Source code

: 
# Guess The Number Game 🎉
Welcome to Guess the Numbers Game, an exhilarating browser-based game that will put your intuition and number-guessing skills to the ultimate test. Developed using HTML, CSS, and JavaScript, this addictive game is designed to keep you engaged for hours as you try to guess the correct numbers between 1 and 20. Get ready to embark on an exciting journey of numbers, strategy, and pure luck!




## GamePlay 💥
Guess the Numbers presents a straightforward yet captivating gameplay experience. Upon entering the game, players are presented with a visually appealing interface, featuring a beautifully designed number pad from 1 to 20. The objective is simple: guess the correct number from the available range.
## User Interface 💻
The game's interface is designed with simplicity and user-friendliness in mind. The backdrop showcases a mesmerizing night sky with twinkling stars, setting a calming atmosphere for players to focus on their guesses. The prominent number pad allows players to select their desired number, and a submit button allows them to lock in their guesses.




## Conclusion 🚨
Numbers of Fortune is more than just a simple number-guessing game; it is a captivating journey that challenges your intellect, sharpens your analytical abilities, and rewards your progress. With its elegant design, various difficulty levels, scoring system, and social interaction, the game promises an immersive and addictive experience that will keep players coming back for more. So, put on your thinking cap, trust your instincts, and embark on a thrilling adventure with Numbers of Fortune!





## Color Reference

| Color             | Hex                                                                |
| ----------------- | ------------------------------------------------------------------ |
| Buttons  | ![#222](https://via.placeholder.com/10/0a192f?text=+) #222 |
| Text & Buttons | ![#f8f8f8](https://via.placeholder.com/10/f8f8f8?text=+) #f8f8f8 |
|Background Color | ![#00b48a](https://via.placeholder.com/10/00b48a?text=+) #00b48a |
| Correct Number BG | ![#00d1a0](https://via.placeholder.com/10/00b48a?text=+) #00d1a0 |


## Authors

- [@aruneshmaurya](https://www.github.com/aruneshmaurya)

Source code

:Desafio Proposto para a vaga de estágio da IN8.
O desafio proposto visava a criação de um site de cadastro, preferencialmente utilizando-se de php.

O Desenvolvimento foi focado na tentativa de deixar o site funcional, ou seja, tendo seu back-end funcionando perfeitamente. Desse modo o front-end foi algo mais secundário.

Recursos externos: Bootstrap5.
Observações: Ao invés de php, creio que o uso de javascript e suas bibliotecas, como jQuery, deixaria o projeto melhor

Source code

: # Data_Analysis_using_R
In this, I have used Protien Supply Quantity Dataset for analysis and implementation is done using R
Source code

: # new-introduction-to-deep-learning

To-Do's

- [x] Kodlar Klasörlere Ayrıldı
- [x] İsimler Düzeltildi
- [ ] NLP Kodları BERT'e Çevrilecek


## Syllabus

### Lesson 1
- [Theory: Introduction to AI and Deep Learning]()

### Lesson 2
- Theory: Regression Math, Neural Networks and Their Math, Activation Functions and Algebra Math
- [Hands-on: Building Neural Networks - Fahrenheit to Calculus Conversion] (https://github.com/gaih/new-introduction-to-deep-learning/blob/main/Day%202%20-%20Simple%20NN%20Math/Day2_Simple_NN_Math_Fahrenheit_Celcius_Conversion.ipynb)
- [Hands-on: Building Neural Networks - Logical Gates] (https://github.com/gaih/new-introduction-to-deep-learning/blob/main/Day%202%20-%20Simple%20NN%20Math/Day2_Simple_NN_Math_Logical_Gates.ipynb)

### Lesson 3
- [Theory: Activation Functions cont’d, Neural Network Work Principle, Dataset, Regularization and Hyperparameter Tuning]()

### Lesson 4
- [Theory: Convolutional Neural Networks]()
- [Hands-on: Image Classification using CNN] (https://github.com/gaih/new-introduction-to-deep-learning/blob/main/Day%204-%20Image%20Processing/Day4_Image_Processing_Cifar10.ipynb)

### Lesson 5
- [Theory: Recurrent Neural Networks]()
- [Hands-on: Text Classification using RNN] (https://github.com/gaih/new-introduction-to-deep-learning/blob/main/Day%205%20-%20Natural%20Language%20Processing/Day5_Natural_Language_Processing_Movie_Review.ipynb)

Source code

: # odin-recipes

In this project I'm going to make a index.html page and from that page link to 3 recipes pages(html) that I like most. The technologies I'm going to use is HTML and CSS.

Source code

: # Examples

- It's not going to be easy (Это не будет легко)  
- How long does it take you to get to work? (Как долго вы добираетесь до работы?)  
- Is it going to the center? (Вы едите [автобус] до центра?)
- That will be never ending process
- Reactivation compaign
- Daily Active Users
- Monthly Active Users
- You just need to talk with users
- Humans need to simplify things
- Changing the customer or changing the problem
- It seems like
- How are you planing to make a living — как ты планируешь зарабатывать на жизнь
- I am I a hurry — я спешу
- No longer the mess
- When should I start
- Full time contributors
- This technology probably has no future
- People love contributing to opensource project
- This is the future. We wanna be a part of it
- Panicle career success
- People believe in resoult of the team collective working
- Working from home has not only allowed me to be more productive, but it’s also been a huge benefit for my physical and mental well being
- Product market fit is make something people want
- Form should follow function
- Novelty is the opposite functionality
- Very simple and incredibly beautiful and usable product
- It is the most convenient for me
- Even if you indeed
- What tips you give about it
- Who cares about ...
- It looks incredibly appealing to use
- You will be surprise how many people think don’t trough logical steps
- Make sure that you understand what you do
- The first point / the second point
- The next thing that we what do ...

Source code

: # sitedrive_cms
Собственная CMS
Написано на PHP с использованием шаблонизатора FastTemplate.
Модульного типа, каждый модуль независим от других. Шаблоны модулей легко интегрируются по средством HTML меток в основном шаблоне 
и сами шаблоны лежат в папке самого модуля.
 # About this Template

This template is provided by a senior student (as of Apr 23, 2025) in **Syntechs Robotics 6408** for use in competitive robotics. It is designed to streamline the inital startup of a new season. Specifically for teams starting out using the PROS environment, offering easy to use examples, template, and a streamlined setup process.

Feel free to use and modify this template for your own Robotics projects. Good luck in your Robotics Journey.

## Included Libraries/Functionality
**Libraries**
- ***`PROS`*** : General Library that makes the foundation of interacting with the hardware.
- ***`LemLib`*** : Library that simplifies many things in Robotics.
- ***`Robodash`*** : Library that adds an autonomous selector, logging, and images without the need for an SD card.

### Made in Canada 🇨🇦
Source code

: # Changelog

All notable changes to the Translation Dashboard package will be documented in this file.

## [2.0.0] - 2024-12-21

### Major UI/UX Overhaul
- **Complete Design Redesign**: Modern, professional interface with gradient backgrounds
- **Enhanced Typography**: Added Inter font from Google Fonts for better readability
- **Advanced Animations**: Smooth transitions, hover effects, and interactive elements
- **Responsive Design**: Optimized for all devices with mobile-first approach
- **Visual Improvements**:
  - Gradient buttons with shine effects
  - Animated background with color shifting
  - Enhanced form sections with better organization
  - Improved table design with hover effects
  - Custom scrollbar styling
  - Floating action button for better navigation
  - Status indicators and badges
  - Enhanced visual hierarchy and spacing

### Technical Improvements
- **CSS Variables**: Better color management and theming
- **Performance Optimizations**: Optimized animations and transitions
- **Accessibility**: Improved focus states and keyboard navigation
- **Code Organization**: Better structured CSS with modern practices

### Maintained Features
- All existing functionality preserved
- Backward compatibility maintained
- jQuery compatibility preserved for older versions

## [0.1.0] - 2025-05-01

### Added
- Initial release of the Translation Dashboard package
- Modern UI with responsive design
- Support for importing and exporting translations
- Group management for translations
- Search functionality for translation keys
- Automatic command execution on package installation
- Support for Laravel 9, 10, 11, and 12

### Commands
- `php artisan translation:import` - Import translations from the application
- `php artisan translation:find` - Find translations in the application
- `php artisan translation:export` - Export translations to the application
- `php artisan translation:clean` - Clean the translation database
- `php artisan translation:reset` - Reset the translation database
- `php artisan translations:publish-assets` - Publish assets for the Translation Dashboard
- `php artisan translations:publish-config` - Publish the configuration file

++++

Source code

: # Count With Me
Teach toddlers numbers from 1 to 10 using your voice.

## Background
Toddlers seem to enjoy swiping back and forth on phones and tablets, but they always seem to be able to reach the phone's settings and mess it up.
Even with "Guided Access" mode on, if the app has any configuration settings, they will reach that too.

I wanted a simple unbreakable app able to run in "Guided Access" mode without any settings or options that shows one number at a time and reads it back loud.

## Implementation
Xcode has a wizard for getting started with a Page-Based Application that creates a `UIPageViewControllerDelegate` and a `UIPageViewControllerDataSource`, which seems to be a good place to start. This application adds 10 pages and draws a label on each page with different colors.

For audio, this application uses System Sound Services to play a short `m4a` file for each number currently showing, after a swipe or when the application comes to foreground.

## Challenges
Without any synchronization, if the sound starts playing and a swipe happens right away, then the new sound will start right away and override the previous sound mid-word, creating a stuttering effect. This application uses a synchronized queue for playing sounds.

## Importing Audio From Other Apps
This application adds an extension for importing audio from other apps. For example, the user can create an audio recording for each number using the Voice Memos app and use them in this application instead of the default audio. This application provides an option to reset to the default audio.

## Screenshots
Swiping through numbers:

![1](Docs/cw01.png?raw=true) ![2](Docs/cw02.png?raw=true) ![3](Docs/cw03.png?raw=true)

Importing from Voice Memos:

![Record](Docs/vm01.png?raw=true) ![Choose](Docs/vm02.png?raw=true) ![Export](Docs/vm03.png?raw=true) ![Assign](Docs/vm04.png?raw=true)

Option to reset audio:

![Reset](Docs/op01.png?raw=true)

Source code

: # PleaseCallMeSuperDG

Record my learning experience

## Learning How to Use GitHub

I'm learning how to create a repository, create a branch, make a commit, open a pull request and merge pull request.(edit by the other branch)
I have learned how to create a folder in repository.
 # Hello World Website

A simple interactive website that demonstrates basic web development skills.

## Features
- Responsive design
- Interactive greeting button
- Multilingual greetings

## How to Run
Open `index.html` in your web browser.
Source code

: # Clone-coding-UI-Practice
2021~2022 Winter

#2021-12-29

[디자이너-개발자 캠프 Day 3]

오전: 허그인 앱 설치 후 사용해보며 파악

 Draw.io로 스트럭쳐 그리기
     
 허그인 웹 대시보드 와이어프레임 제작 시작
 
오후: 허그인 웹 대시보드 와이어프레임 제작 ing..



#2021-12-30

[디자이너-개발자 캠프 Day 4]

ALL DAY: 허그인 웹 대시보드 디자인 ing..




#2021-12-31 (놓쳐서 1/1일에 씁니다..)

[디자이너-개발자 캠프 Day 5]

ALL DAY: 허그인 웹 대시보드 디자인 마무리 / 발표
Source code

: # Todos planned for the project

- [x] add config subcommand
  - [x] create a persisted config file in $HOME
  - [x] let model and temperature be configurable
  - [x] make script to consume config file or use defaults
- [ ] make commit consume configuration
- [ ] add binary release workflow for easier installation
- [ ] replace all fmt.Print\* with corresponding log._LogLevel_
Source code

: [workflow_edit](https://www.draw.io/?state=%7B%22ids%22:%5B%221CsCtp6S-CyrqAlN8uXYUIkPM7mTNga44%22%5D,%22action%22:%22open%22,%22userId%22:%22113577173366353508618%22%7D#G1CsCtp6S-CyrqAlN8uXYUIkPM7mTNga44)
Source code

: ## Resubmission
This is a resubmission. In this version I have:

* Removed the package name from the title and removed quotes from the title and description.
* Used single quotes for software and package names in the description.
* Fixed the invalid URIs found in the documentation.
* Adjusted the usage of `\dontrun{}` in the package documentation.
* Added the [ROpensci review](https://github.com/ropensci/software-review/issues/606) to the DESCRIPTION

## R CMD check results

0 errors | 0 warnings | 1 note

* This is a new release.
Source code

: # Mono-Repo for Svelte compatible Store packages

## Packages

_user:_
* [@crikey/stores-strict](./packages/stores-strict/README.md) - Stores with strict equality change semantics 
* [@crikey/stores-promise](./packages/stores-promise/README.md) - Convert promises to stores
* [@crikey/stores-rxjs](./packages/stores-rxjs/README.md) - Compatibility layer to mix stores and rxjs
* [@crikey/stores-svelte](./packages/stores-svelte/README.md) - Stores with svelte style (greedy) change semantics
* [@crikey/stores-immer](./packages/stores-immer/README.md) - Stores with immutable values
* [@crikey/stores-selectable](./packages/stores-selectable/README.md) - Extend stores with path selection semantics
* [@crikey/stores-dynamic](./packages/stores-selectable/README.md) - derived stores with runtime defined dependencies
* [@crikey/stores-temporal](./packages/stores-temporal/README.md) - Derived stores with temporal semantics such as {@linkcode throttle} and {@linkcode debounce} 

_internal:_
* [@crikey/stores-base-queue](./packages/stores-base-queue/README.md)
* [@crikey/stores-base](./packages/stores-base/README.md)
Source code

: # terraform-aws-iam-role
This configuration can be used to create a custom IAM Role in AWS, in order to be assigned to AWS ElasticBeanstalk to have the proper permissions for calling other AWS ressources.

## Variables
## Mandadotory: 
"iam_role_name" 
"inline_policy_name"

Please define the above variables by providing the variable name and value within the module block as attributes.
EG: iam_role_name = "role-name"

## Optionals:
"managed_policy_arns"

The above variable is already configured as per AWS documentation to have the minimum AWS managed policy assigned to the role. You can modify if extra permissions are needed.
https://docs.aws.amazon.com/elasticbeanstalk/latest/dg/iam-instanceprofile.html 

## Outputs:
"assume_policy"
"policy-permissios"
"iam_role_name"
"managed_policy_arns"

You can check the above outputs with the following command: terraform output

++++

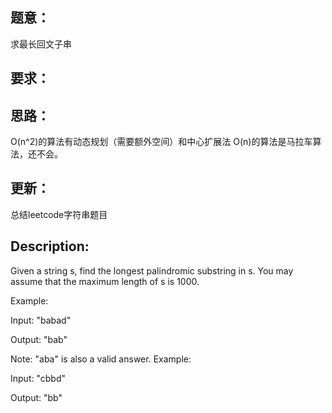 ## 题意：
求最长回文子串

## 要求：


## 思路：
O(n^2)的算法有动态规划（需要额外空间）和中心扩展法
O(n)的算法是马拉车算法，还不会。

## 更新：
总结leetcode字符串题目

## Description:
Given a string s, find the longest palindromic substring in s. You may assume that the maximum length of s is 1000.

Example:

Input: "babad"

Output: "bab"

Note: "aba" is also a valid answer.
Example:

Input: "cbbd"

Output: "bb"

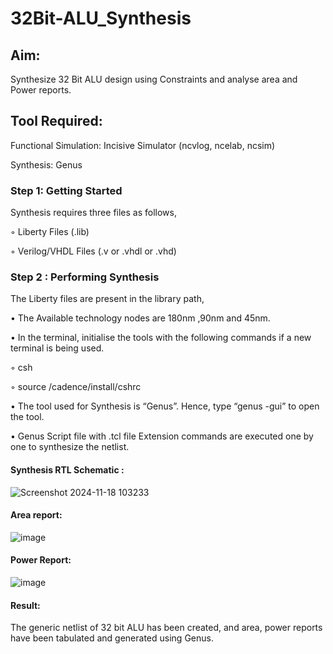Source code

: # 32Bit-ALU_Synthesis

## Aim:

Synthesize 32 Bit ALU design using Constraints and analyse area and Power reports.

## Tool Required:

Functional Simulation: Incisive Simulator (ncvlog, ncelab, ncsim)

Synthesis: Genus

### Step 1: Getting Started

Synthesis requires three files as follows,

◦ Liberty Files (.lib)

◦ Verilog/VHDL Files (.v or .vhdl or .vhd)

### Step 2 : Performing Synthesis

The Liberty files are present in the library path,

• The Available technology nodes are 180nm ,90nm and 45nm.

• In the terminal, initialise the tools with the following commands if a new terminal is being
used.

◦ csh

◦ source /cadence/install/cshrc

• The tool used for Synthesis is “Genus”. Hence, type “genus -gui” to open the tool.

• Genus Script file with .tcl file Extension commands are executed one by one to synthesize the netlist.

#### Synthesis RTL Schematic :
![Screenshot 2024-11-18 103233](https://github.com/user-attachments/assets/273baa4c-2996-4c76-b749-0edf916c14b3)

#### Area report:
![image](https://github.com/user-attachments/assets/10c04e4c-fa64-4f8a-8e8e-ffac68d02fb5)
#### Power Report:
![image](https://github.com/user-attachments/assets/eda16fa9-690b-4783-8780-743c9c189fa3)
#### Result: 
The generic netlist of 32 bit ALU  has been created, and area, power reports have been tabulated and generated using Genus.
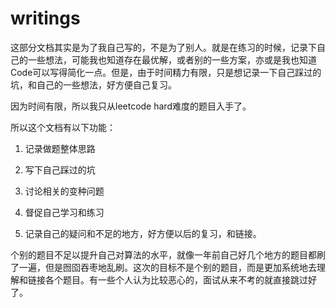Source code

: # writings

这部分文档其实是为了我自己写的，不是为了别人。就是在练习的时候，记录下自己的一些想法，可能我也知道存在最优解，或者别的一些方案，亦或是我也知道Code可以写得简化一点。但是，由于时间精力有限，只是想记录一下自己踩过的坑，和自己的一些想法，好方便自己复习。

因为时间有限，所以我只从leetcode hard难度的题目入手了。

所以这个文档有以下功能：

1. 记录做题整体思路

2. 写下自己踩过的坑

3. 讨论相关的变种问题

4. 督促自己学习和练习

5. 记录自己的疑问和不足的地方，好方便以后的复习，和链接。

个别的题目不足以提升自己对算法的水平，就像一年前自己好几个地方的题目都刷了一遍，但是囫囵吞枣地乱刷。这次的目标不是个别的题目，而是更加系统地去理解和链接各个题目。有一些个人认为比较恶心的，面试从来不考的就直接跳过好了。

++++

* **TASK REQUIREMENTS**: Give back exactly the lines above, from the line containing "- [x] Kodlar Klasörlere Ayrıldı" through the line containing "### Lesson 3", with both end lines and nothing more.

* **RESPONSE AREA**:
- [x] Kodlar Klasörlere Ayrıldı
- [x] İsimler Düzeltildi
- [ ] NLP Kodları BERT'e Çevrilecek


## Syllabus

### Lesson 1
- [Theory: Introduction to AI and Deep Learning]()

### Lesson 2
- Theory: Regression Math, Neural Networks and Their Math, Activation Functions and Algebra Math
- [Hands-on: Building Neural Networks - Fahrenheit to Calculus Conversion] (https://github.com/gaih/new-introduction-to-deep-learning/blob/main/Day%202%20-%20Simple%20NN%20Math/Day2_Simple_NN_Math_Fahrenheit_Celcius_Conversion.ipynb)
- [Hands-on: Building Neural Networks - Logical Gates] (https://github.com/gaih/new-introduction-to-deep-learning/blob/main/Day%202%20-%20Simple%20NN%20Math/Day2_Simple_NN_Math_Logical_Gates.ipynb)

### Lesson 3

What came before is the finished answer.